前記導電板は、無線通信機器が有する部材であって、液晶ディスプレイ、無線通信機器の筐体、又は電子回路基板など実質的に導電体とみなすことができるものであればよい。
無線通信機器の有する導電体板をグランド板として、これを加工してアンテナを形成することで、広いグランドが確保できるとともに、先行技術のようにアンテナを後付けすることによるインピーダンスの変化・不安定化を回避して、所望の特性のアンテナを容易に製作することができる。また、アンテナの機器への後付けの必要もないので組立が容易である。
【0006】
無線通信機器の有する導電体板としては導電体製(金属製)の筐体、液晶ディスプレイ、プリント基板などを採用できる。
特に、液晶ディスプレイは、ノート型パーソナルコンピュータ・タブレットコンピュータ・PDAなどのポータブルコンピュータ、携帯電話機、FA用パネルコンピュータなどの機器において装備されているものであって、広い面積を有するものでありグランド板となる導電体板として好ましい。
液晶ディスプレイは、完全な導電体ではないが、その構造上、液晶ディスプレイ全体を広い導電板としてみなすことができ、これをグランド板として用いて用いることで広いグランドが確保できる。
【0007】
ここで、前記液晶ディスプレイは、液晶パネルと、当該液晶パネルの外縁に装着された導電体製の外枠と、を含むものであればよく、さらにバックライト及び/又は液晶駆動回路などを含んでいても良い。これらの液晶ディスプレイを構成する各部材は導電体を含むため、全体として実質的な導電体としてみることができる。
前記アンテナは、前記外枠の一部を加工して形成するのが容易であり好ましい。具体的には、前記外枠が、液晶パネルを保持するための枠状の保持部と、当該保持部から側方に延設された延長部と、を備え、前記延長部の一部を加工して前記アンテナが形成されているのが好ましい。外枠が延長部を有することで、この延長部にアンテナを形成するのが容易となる。
【0008】
前記アンテナは、前記外枠に複数形成されているのが好ましい。外枠にアンテナを形成するようにすることで、複数のアンテナを簡単に製作することができる。

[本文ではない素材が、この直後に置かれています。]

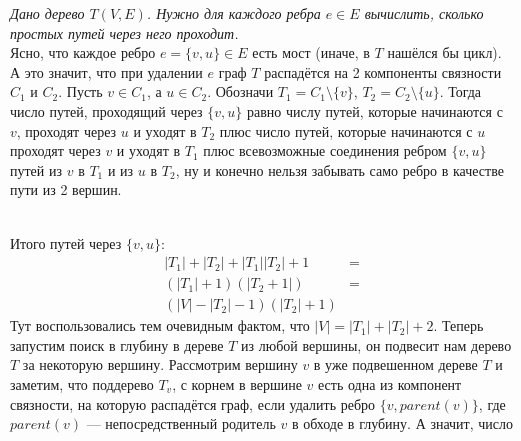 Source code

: \task{}
\textit{Дано дерево $T(V,E)$. Нужно для каждого ребра $e\in E$ вычислить, сколько простых путей через него проходит.}\\
Ясно, что каждое ребро $e=\lbrace v,u \rbrace \in E$ есть мост (иначе, в $T$ нашёлся бы цикл). А это значит, что при удалении $e$ 
граф $T$ распадётся на 2 компоненты связности $C_1$ и $C_2$. Пусть $v\in C_1$, а $u \in C_2$. Обозначи $T_1=C_1\setminus \lbrace v \rbrace$, $T_2=C_2\setminus \lbrace u \rbrace$. Тогда число путей, проходящий через $\lbrace v, u \rbrace$ равно числу путей, 
которые начинаются с $v$, проходят через $u$ и уходят в $T_2$ плюс число путей,
которые начинаются с $u$ проходят через $v$ и уходят в $T_1$ плюс всевозможные соединения ребром $\lbrace v,u \rbrace$ путей из 
$v$ в $T_1$ и из $u$ в $T_2$, ну и конечно нельзя забывать само ребро в качестве пути из 2 вершин.
\begin{figure}[ht!]
\centering
\end{figure}\\
Итого путей через $\lbrace v,u \rbrace$:
\begin{equation*}
\begin{split}
|T_1|+|T_2|+|T_1||T_2|+1 &=\\
(|T_1|+1)(|T_2+1|) &=\\
(|V|-|T_2|-1)(|T_2| + 1)
\end{split}
\end{equation*}
Тут воспользовались тем очевидным фактом, что $|V|=|T_1|+|T_2|+2$. Теперь запустим поиск в глубину в дереве $T$ из любой
вершины, он подвесит нам дерево $T$ за некоторую вершину. Рассмотрим вершину $v$ в уже подвешенном дереве $T$ и заметим,
что поддерево $T_v$, с корнем в вершине $v$ есть одна из компонент связности, на которую распадётся граф, если удалить ребро
$\lbrace v, parent(v) \rbrace$, где $parent(v)$ --- непосредственный родитель $v$ в обходе в глубину. А значит, число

また、前記アンテナは、容易に製造できるという観点から、スロットアンテナであるのが好ましい。
【0009】
ここで、人の手でアンテナの近くを把持するなどして、アンテナに人体が接近するとアンテナの放射電力が人体によって吸収され効率が低下する。これを回避しようとすると、人体が接近しにくいところにアンテナを配置するのが好ましいが、タブレットコンピュータを例としてみると、タブレットコンピュータのどの位置も手で覆われる可能性があり、手で覆われにくい位置に内蔵型のアンテナを設けるには限界があり、特に、液晶パネルの外枠にアンテナを設ける場合には、外枠のどの位置にアンテナを設けても、手によって覆われることが不可避的である。そして、このような問題は、他の機器においても同様に発生し得る。

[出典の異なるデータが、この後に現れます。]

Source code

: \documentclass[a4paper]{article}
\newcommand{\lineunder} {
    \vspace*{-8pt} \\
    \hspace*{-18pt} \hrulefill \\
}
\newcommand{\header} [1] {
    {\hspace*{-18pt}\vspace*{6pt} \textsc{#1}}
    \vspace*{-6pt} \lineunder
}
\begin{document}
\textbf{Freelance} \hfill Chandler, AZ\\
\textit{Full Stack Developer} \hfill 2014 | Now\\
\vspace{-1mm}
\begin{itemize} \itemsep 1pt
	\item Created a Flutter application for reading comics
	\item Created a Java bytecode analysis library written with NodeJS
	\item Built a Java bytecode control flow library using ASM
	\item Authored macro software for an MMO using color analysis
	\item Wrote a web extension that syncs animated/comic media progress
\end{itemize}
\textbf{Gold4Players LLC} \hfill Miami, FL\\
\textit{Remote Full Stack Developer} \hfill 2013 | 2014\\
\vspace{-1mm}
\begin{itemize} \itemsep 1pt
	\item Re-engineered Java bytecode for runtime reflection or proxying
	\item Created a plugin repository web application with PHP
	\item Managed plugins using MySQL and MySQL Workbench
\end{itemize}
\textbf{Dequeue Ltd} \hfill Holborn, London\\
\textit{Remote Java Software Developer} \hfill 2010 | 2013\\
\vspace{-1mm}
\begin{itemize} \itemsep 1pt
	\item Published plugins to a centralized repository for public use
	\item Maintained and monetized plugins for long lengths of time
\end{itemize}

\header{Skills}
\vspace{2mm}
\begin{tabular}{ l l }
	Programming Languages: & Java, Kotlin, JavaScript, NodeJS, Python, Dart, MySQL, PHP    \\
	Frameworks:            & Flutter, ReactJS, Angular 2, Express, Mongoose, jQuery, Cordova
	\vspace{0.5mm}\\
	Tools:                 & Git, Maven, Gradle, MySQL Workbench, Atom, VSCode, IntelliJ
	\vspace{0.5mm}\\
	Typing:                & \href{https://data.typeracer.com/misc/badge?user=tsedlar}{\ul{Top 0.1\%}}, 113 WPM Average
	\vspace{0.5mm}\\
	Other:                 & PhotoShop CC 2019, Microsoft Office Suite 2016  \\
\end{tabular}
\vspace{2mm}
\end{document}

そうすると、この問題を回避するために、機器に複数のアンテナを設けておき、手で塞がれていないアンテナが用いられるようにコンピュータによって切替制御することが考えられるが、この場合、アンテナが手で覆われているか否かを検出することが必要であるし、使用されるアンテナが切り替えられるようにするための制御コントローラが必要となって、非常に複雑な構成の制御システムとなる。
【0010】
本発明者は、アンテナは、人体の手によって覆われるなど人体の影響があると、アンテナのインピーダンス特性が増大又は減少することに着目し、複数のアンテナに対して、各アンテナに接続された伝送線路を介して電力が分配されるようにアンテナシステムを構成した上で、各アンテナに接続された前記伝送線路の電気長を適切に設定することによって、各アンテナ間の電力の分配が、人体の影響に対して自然と適応的に変化することを見出した。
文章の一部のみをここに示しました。